As Hoffer observed, it is no surprise that such “true believers” come mainly from privileged backgrounds. While the poor and marginalized struggle to survive, the privileged struggle with boredom and lack of purpose. The current anti-prostitution movement has given many well-to-do white women the promise of helping others by eradicating what they perceive as a great evil. But that promise is an overly simplistic emotional appeal that ignores evidence and complex realities, and rejects practical means for reducing harm and respecting women’s choices. It is indeed not only paternalistic, but anti-feminist, precisely because it leads privileged women to “other” marginalized ones. It is a faulty diagnosis, and a reckless course of treatment.

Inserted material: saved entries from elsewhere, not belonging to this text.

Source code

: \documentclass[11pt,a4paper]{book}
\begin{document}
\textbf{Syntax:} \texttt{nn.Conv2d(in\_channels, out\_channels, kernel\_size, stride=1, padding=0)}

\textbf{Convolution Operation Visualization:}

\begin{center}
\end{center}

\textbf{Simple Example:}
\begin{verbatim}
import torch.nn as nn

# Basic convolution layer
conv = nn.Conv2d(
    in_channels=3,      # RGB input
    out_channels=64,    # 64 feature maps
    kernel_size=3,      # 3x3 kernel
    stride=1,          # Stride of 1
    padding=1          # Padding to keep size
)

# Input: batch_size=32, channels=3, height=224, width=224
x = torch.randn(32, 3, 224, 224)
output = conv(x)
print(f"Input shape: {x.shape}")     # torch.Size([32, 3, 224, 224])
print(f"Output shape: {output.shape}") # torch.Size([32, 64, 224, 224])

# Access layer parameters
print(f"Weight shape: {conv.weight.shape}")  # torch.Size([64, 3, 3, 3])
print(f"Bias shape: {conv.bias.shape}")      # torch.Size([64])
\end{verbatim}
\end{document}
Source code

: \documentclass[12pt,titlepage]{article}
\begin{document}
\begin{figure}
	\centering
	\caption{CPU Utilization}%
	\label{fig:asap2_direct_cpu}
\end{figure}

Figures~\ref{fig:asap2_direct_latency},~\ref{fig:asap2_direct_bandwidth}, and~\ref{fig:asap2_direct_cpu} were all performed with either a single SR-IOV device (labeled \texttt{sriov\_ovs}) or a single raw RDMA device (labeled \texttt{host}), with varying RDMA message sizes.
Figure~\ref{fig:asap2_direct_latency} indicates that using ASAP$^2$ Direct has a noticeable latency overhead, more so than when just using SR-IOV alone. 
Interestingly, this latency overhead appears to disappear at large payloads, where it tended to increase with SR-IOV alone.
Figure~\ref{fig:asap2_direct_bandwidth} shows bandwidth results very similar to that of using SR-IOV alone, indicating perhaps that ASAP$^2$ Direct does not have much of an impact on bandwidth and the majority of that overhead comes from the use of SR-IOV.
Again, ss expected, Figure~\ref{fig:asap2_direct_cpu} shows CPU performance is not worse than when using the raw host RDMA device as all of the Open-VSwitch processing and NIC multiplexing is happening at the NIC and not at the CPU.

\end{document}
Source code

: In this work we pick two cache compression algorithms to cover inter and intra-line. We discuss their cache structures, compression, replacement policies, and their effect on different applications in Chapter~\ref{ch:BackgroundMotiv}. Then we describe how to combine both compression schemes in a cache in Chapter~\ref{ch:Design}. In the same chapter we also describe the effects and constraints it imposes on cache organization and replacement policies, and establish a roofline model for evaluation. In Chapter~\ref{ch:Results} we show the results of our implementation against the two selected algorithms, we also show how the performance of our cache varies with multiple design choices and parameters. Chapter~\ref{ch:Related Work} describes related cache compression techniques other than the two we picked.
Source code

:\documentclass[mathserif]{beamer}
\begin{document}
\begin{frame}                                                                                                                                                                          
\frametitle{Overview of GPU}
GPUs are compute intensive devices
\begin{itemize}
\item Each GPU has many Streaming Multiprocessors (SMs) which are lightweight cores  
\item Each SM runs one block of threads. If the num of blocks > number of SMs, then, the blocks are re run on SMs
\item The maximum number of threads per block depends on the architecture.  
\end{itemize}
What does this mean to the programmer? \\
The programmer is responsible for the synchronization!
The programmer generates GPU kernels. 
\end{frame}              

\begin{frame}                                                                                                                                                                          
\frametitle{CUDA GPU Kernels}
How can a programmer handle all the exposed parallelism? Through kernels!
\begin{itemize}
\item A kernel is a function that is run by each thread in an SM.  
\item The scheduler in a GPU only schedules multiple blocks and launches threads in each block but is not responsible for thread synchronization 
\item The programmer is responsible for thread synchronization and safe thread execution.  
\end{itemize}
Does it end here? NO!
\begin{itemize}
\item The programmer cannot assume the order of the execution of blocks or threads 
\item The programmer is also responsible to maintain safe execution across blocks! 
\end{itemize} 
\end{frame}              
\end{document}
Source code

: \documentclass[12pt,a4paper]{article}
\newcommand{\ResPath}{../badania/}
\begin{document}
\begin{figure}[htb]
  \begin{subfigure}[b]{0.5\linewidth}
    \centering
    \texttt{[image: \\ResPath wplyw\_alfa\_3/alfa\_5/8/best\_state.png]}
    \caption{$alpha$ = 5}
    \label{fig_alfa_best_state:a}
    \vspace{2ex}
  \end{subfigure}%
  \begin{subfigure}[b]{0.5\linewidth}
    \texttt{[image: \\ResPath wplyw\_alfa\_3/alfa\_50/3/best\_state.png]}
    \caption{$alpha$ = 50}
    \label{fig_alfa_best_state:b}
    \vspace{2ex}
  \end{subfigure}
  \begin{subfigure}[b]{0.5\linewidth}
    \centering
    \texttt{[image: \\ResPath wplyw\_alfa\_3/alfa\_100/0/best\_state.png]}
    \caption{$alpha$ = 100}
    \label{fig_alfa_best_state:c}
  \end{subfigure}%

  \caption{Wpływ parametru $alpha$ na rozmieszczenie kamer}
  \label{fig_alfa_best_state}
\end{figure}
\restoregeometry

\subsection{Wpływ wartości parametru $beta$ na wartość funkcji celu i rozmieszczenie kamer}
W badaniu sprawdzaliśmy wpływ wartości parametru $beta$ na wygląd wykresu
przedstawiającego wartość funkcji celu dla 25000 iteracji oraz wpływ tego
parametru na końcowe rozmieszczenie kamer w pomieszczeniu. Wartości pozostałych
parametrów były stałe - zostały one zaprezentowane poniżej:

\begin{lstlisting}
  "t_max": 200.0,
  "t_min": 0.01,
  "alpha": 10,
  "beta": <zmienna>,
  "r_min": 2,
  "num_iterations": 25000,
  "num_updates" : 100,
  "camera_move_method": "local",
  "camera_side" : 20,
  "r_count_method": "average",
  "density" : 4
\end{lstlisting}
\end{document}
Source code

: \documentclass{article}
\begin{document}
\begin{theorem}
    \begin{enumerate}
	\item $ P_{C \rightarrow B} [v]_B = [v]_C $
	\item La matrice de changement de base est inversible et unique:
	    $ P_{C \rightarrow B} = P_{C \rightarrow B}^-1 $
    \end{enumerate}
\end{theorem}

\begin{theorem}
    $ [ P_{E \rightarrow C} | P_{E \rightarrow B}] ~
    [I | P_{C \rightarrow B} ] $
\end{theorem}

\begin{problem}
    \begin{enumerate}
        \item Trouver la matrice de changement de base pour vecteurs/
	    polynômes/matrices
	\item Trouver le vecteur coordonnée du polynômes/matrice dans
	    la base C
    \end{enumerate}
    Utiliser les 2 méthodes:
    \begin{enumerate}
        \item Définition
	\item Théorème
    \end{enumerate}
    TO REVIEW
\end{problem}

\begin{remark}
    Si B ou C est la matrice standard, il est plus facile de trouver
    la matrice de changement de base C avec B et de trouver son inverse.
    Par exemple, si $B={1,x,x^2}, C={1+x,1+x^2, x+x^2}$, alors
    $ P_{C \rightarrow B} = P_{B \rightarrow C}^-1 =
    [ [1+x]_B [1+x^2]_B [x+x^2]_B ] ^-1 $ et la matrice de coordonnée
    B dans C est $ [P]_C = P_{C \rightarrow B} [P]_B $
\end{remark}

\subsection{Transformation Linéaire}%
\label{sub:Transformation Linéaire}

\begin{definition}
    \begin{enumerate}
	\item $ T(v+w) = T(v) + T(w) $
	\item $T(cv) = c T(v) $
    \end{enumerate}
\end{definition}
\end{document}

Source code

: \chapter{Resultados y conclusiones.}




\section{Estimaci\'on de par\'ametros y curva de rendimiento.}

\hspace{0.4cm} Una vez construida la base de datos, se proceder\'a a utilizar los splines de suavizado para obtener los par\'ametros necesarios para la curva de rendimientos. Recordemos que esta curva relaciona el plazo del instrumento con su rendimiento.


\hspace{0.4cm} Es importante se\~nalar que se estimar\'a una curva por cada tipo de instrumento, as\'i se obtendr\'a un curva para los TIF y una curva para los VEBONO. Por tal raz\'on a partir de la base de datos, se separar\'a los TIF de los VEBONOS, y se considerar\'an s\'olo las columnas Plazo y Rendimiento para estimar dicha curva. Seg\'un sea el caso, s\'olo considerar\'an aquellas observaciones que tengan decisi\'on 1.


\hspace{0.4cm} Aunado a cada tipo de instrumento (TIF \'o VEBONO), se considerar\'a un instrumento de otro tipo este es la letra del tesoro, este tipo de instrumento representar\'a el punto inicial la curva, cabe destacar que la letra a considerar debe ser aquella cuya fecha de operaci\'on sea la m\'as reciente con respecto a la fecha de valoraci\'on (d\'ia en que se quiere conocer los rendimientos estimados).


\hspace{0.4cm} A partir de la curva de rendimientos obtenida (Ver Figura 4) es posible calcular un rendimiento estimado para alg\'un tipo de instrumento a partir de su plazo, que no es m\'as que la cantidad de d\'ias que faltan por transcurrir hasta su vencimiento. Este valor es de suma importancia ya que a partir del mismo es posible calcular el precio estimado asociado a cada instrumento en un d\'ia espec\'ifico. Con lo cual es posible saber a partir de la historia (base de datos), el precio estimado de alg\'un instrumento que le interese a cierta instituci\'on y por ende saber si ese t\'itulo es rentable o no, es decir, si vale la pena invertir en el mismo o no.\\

I would contend that the real disease to which we should devote our energies is the pervasive inequity made manifest in our economic, political, social, cultural and erotic realities. Instead of depriving sex workers of both income and safety, let’s give them the space to unleash their power and help transform the world. Liberation is not to be imposed, nor is it achieved by ignoring the voices and experiences of those who seek it. Often the best way for the privileged to aid in the liberation of others is to get out of their way and let them take the lead. That, I believe, is the case here.